Even after his release, he still feels unsafe. “They told me I was still under surveillance… I live in fear, I restrict my movement. My children who are far from me, I cannot see, I fear being kidnapped and killed. I don’t know what to do.”
Another journalist, Joseph Afandi, arrested in December 2015, was held for two and a half months, allegedly in connection with an article he wrote for the newspaper El Tabeer criticizing the ruling Sudan People’s Liberation Movement. He was beaten and otherwise abused in detention.
Another journalist who worked for the United Nations radio Miraya, George Livio, was arrested in Wau on August 22, 2014, and then detained at the Blue House. He was released on May 26, 2017, after two and a half years in detention without charge.

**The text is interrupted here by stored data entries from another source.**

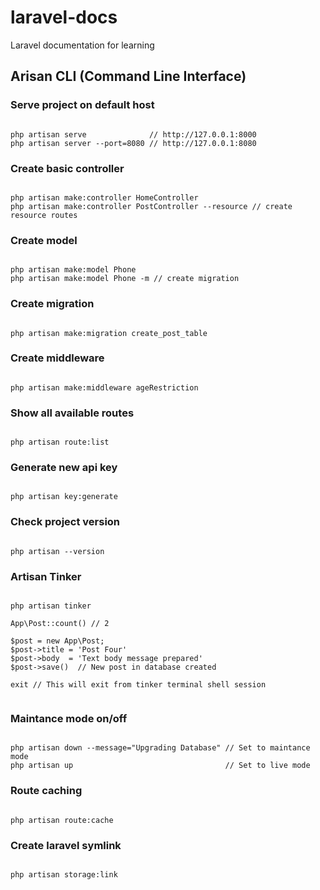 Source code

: # laravel-docs
Laravel documentation for learning
  
  
## Arisan CLI (Command Line Interface)  
  
  
  
  
### Serve project on default host  
  
```

php artisan serve              // http://127.0.0.1:8000
php artisan server --port=8080 // http://127.0.0.1:8080

```  
  
  
### Create basic controller  
  
```

php artisan make:controller HomeController
php artisan make:controller PostController --resource // create resource routes

```  
  
  
### Create model  
  
```

php artisan make:model Phone
php artisan make:model Phone -m // create migration

```  


### Create migration  

```

php artisan make:migration create_post_table

```
  
  
### Create middleware  
  
```

php artisan make:middleware ageRestriction

```
  
  
### Show all available routes  
  
```

php artisan route:list

```  
  
  
### Generate new api key  
  
```

php artisan key:generate

```  
  
  
### Check project version  

```

php artisan --version

```  


### Artisan Tinker  

```

php artisan tinker 

App\Post::count() // 2

$post = new App\Post;
$post->title = 'Post Four'
$post->body  = 'Text body message prepared'
$post->save()  // New post in database created

exit // This will exit from tinker terminal shell session


```  


### Maintance mode on/off  

```

php artisan down --message="Upgrading Database" // Set to maintance mode 
php artisan up                                  // Set to live mode

```  
  

### Route caching  

```

php artisan route:cache

```


### Create laravel symlink

```

php artisan storage:link

```
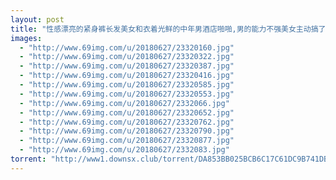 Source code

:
 ```yaml
---
layout: post
title: "性感漂亮的紧身裤长发美女和衣着光鲜的中年男酒店啪啪,男的能力不强美女主动搞了2次还没满足,可惜了大美女!  "
images:
  - "http://www.69img.com/u/20180627/23320160.jpg"
  - "http://www.69img.com/u/20180627/23320322.jpg"
  - "http://www.69img.com/u/20180627/23320387.jpg"
  - "http://www.69img.com/u/20180627/23320416.jpg"
  - "http://www.69img.com/u/20180627/23320585.jpg"
  - "http://www.69img.com/u/20180627/23320553.jpg"
  - "http://www.69img.com/u/20180627/2332066.jpg"
  - "http://www.69img.com/u/20180627/23320652.jpg"
  - "http://www.69img.com/u/20180627/23320762.jpg"
  - "http://www.69img.com/u/20180627/23320790.jpg"
  - "http://www.69img.com/u/20180627/23320877.jpg"
  - "http://www.69img.com/u/20180627/2332083.jpg"
torrent: "http://www1.downsx.club/torrent/DA853BB025BCB6C17C61DC9B741DBF1C34D52D34"
---
```

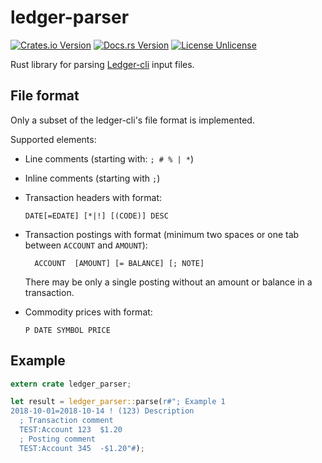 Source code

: # ledger-parser

[![Crates.io Version](https://img.shields.io/crates/v/ledger-parser.svg)](https://crates.io/crates/ledger-parser)
[![Docs.rs Version](https://docs.rs/ledger-parser/badge.svg)](https://docs.rs/ledger-parser)
[![License Unlicense](https://img.shields.io/crates/l/ledger-parser.svg)](http://unlicense.org/UNLICENSE)

Rust library for parsing [Ledger-cli](https://www.ledger-cli.org/) input files.

## File format

Only a subset of the ledger-cli's file format is implemented.

Supported elements:

* Line comments (starting with: ``; # % | *``)

* Inline comments (starting with ``;``)

* Transaction headers with format:

  ```ledger-cli
  DATE[=EDATE] [*|!] [(CODE)] DESC
  ```

* Transaction postings with format (minimum two spaces or one tab between ``ACCOUNT`` and ``AMOUNT``):

  ```ledger-cli
    ACCOUNT  [AMOUNT] [= BALANCE] [; NOTE]
  ```

  There may be only a single posting without an amount or balance in a transaction.

* Commodity prices with format:

  ```ledger-cli
  P DATE SYMBOL PRICE
  ```

## Example

```rust
extern crate ledger_parser;

let result = ledger_parser::parse(r#"; Example 1
2018-10-01=2018-10-14 ! (123) Description
  ; Transaction comment
  TEST:Account 123  $1.20
  ; Posting comment
  TEST:Account 345  -$1.20"#);
```
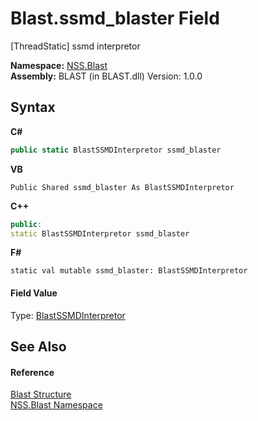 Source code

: # Blast.ssmd_blaster Field
 

[ThreadStatic] ssmd interpretor

**Namespace:**&nbsp;<a href="88b55311-4a89-0894-e27a-e157e443c7f7.md">NSS.Blast</a><br />**Assembly:**&nbsp;BLAST (in BLAST.dll) Version: 1.0.0

## Syntax

**C#**<br />
``` C#
public static BlastSSMDInterpretor ssmd_blaster
```

**VB**<br />
``` VB
Public Shared ssmd_blaster As BlastSSMDInterpretor
```

**C++**<br />
``` C++
public:
static BlastSSMDInterpretor ssmd_blaster
```

**F#**<br />
``` F#
static val mutable ssmd_blaster: BlastSSMDInterpretor
```


#### Field Value
Type: <a href="ef6e6c61-2d5c-f7f3-fa24-62f5a07fd3b3.md">BlastSSMDInterpretor</a>

## See Also


#### Reference
<a href="efe93ce5-baaf-ed42-b038-35b4ff074233.md">Blast Structure</a><br /><a href="88b55311-4a89-0894-e27a-e157e443c7f7.md">NSS.Blast Namespace</a><br /> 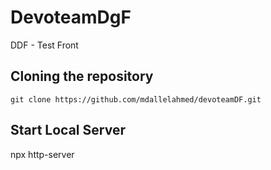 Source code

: # DevoteamDgF
DDF - Test Front

## Cloning the repository

```git clone https://github.com/mdallelahmed/devoteamDF.git```

## Start Local Server

npx http-server

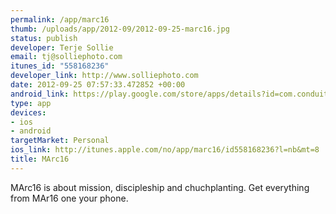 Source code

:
 ```yaml
--- 
permalink: /app/marc16
thumb: /uploads/app/2012-09/2012-09-25-marc16.jpg
status: publish
developer: Terje Sollie
email: tj@solliephoto.com
itunes_id: "558168236"
developer_link: http://www.solliephoto.com
date: 2012-09-25 07:57:33.472852 +00:00
android_link: https://play.google.com/store/apps/details?id=com.conduit.app_adb56bdfcd0e4d18a61ee44246a4e966.app&feature=search_result#?t=W251bGwsMSwyLDEsImNvbS5jb2
type: app
devices: 
- ios
- android
targetMarket: Personal
ios_link: http://itunes.apple.com/no/app/marc16/id558168236?l=nb&mt=8
title: MArc16
---
```


MArc16 is about mission, discipleship and chuchplanting. Get everything from MAr16 one your phone.
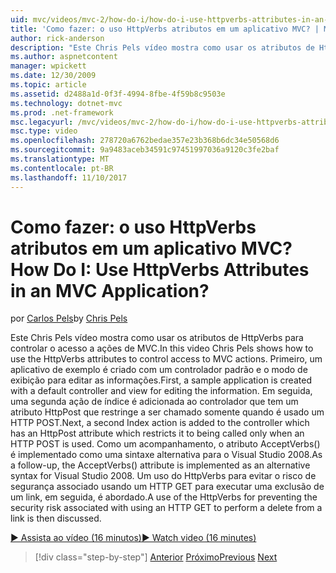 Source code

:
 ```yaml
---
uid: mvc/videos/mvc-2/how-do-i/how-do-i-use-httpverbs-attributes-in-an-mvc-application
title: 'Como fazer: o uso HttpVerbs atributos em um aplicativo MVC? | Microsoft Docs'
author: rick-anderson
description: "Este Chris Pels vídeo mostra como usar os atributos de HttpVerbs para controlar o acesso a ações de MVC. Primeiro, um aplicativo de exemplo é criado com um padrão co..."
ms.author: aspnetcontent
manager: wpickett
ms.date: 12/30/2009
ms.topic: article
ms.assetid: d2488a1d-0f3f-4994-8fbe-4f59b8c9503e
ms.technology: dotnet-mvc
ms.prod: .net-framework
msc.legacyurl: /mvc/videos/mvc-2/how-do-i/how-do-i-use-httpverbs-attributes-in-an-mvc-application
msc.type: video
ms.openlocfilehash: 278720a6762bedae357e23b368b6dc34e50568d6
ms.sourcegitcommit: 9a9483aceb34591c97451997036a9120c3fe2baf
ms.translationtype: MT
ms.contentlocale: pt-BR
ms.lasthandoff: 11/10/2017
---
```

<a name="how-do-i-use-httpverbs-attributes-in-an-mvc-application"></a><span data-ttu-id="9f80f-105">Como fazer: o uso HttpVerbs atributos em um aplicativo MVC?</span><span class="sxs-lookup"><span data-stu-id="9f80f-105">How Do I: Use HttpVerbs Attributes in an MVC Application?</span></span>
====================
<span data-ttu-id="9f80f-106">por [Carlos Pels](https://twitter.com/chrispels)</span><span class="sxs-lookup"><span data-stu-id="9f80f-106">by [Chris Pels](https://twitter.com/chrispels)</span></span>

<span data-ttu-id="9f80f-107">Este Chris Pels vídeo mostra como usar os atributos de HttpVerbs para controlar o acesso a ações de MVC.</span><span class="sxs-lookup"><span data-stu-id="9f80f-107">In this video Chris Pels shows how to use the HttpVerbs attributes to control access to MVC actions.</span></span> <span data-ttu-id="9f80f-108">Primeiro, um aplicativo de exemplo é criado com um controlador padrão e o modo de exibição para editar as informações.</span><span class="sxs-lookup"><span data-stu-id="9f80f-108">First, a sample application is created with a default controller and view for editing the information.</span></span> <span data-ttu-id="9f80f-109">Em seguida, uma segunda ação de índice é adicionada ao controlador que tem um atributo HttpPost que restringe a ser chamado somente quando é usado um HTTP POST.</span><span class="sxs-lookup"><span data-stu-id="9f80f-109">Next, a second Index action is added to the controller which has an HttpPost attribute which restricts it to being called only when an HTTP POST is used.</span></span> <span data-ttu-id="9f80f-110">Como um acompanhamento, o atributo AcceptVerbs() é implementado como uma sintaxe alternativa para o Visual Studio 2008.</span><span class="sxs-lookup"><span data-stu-id="9f80f-110">As a follow-up, the AcceptVerbs() attribute is implemented as an alternative syntax for Visual Studio 2008.</span></span> <span data-ttu-id="9f80f-111">Um uso do HttpVerbs para evitar o risco de segurança associado usando um HTTP GET para executar uma exclusão de um link, em seguida, é abordado.</span><span class="sxs-lookup"><span data-stu-id="9f80f-111">A use of the HttpVerbs for preventing the security risk associated with using an HTTP GET to perform a delete from a link is then discussed.</span></span>

[<span data-ttu-id="9f80f-112">&#9654; Assista ao vídeo (16 minutos)</span><span class="sxs-lookup"><span data-stu-id="9f80f-112">&#9654; Watch video (16 minutes)</span></span>](https://channel9.msdn.com/Blogs/ASP-NET-Site-Videos/how-do-i-use-httpverbs-attributes-in-an-mvc-application)

>[!div class="step-by-step"]
<span data-ttu-id="9f80f-113">[Anterior](how-do-i-work-with-model-binders-in-an-mvc-application.md)
[Próximo](mvc2-html-encoding.md)</span><span class="sxs-lookup"><span data-stu-id="9f80f-113">[Previous](how-do-i-work-with-model-binders-in-an-mvc-application.md)
[Next](mvc2-html-encoding.md)</span></span>
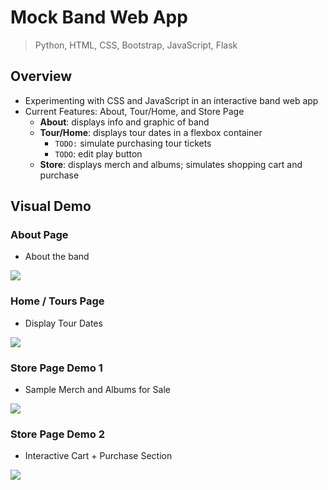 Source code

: # Mock Band Web App

> Python, HTML, CSS, Bootstrap, JavaScript, Flask

## Overview
* Experimenting with CSS and JavaScript in an interactive band web app
* Current Features: About, Tour/Home, and Store Page
  * __About__: displays info and graphic of band
  * __Tour/Home__: displays tour dates in a flexbox container 
    * ``TODO:`` simulate purchasing tour tickets
    * ```TODO```: edit play button
  * __Store__: displays merch and albums; simulates shopping cart and purchase

## Visual Demo

### About Page
* About the band 
<img src="https://github.com/jschhie/band-web-app/blob/main/demos/about1.png">

### Home / Tours Page
* Display Tour Dates
<img src="https://github.com/jschhie/band-web-app/blob/main/demos/home1.png">

### Store Page Demo 1
* Sample Merch and Albums for Sale
<img src="https://github.com/jschhie/band-web-app/blob/main/demos/store1.png">


### Store Page Demo 2
* Interactive Cart + Purchase Section
<img src="https://github.com/jschhie/band-web-app/blob/main/demos/purchase1.png">
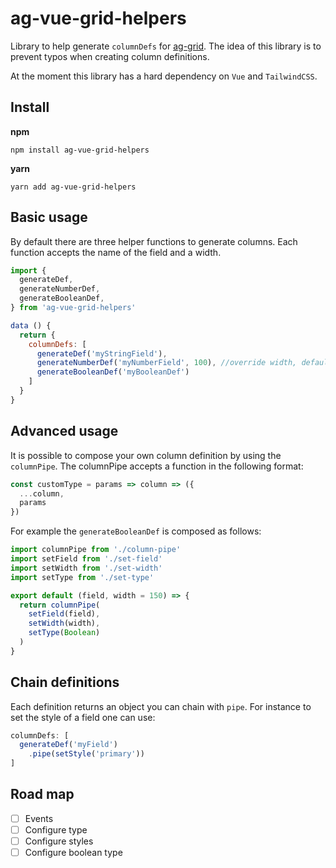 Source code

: # ag-vue-grid-helpers
Library to help generate `columnDefs` for [ag-grid](https://www.ag-grid.com/). The idea of this library is to prevent typos when creating column definitions. 

At the moment this library has a hard dependency on `Vue` and `TailwindCSS`.

## Install
**npm**
```
npm install ag-vue-grid-helpers
```

**yarn**
```
yarn add ag-vue-grid-helpers
```

## Basic usage
By default there are three helper functions to generate columns. Each function accepts the name of the field and a width.
```js
import {
  generateDef,
  generateNumberDef,
  generateBooleanDef,
} from 'ag-vue-grid-helpers'

data () {
  return {
    columnDefs: [
      generateDef('myStringField'),
      generateNumberDef('myNumberField', 100), //override width, default = 150
      generateBooleanDef('myBooleanDef')
    ]
  }
}
```
## Advanced usage
It is possible to compose your own column definition by using the `columnPipe`. The columnPipe accepts a function in the following format: 

```js
const customType = params => column => ({
  ...column,
  params
})
```

For example the `generateBooleanDef` is composed as follows: 
```js
import columnPipe from './column-pipe'
import setField from './set-field'
import setWidth from './set-width'
import setType from './set-type'

export default (field, width = 150) => {
  return columnPipe(
    setField(field),
    setWidth(width),
    setType(Boolean)
  )
}
```

## Chain definitions

Each definition returns an object you can chain with `pipe`. For instance to set the style of a field one can use:
```js
columnDefs: [
  generateDef('myField')
    .pipe(setStyle('primary'))
]
```

## Road map
* [ ]  Events
* [ ]  Configure type
* [ ]  Configure styles
* [ ]  Configure boolean type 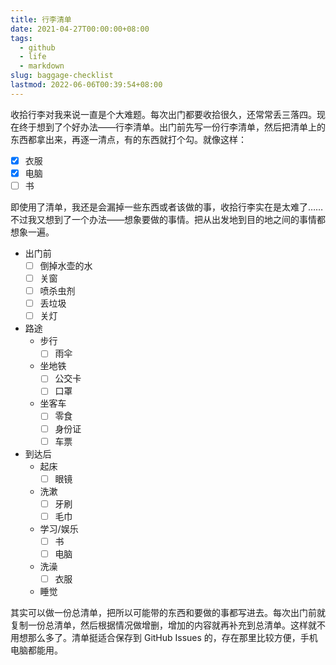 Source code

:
 ```yaml
---
title: 行李清单
date: 2021-04-27T00:00:00+08:00
tags:
  - github
  - life
  - markdown
slug: baggage-checklist
lastmod: 2022-06-06T00:39:54+08:00
---
```


收拾行李对我来说一直是个大难题。每次出门都要收拾很久，还常常丢三落四。现在终于想到了个好办法——行李清单。出门前先写一份行李清单，然后把清单上的东西都拿出来，再逐一清点，有的东西就打个勾。就像这样：

- [x] 衣服
- [x] 电脑
- [ ] 书

即使用了清单，我还是会漏掉一些东西或者该做的事，收拾行李实在是太难了……不过我又想到了一个办法——想象要做的事情。把从出发地到目的地之间的事情都想象一遍。

- 出门前
    - [ ] 倒掉水壶的水
    - [ ] 关窗
    - [ ] 喷杀虫剂
    - [ ] 丢垃圾
    - [ ] 关灯
- 路途
    - 步行
        - [ ] 雨伞
    - 坐地铁
        - [ ] 公交卡
        - [ ] 口罩
    - 坐客车
        - [ ] 零食
        - [ ] 身份证
        - [ ] 车票
- 到达后
    - 起床
        - [ ] 眼镜
    - 洗漱
        - [ ] 牙刷
        - [ ] 毛巾
    - 学习/娱乐
        - [ ] 书
        - [ ] 电脑
    - 洗澡
        - [ ] 衣服
    - 睡觉

其实可以做一份总清单，把所以可能带的东西和要做的事都写进去。每次出门前就复制一份总清单，然后根据情况做增删，增加的内容就再补充到总清单。这样就不用想那么多了。清单挺适合保存到 GitHub Issues 的，存在那里比较方便，手机电脑都能用。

The security service has also been implicated in enforced disappearances. Dong Samuel Luak, a human rights lawyer and a vocal critic of the government, and Aggrey Idri, a member of the political opposition, were abducted in Nairobi, Kenya on January 23 and 24, 2017, respectively. Witnesses told Human Rights Watch they saw the men at the NSS headquarters in Juba on January 27, 2017, before they were moved to a different location. Their current whereabouts and situation remain unknown. Kenyan and South Sudanese authorities have denied holding them.
Two UN national staff members were also forcibly disappeared. National security agents arrested them in 2014, and they were last seen at the Riverside detention facility in January 2016.
In May 2017, Salva Kiir announced that he would release all political prisoners, but human rights monitors report that dozens of people remain detained without charge in the NSS headquarters and other detention sites in Juba.
Authorities should release all unlawfully held detainees and uphold all detainees’ basic due process protections such as for access to a lawyer and family visits. The government should also initiate prompt, effective and impartial investigations into the security agency’s detention practices and revise elements of the NSS Act that violate human rights, Human Rights Watch said.
The Act, which came into force in March 2015, grants the agency sweeping powers of search, seizure, arrest, and detention. It does not guarantee those deprived of liberty the right to counsel or to be tried within a reasonable period of time, or specify that detainees may only be held in official places of detention. The law also does not explicitly prohibit ill treatment and torture or proscribe the use of force by its officials.
The 2015 peace agreement, the Agreement on Resolution of Conflict in South Sudan, requires revision of the National Security Service Act by a National Constitution Amendment Committee. The committee started drafting amendments in November 2017 but has yet to finalize this process.
“South Sudanese authorities should release everyone being held arbitrarily and change the way the national security agency operates,” Henry said. “National Security officials should be subject to the same oversight as all security forces and held accountable for their abuses.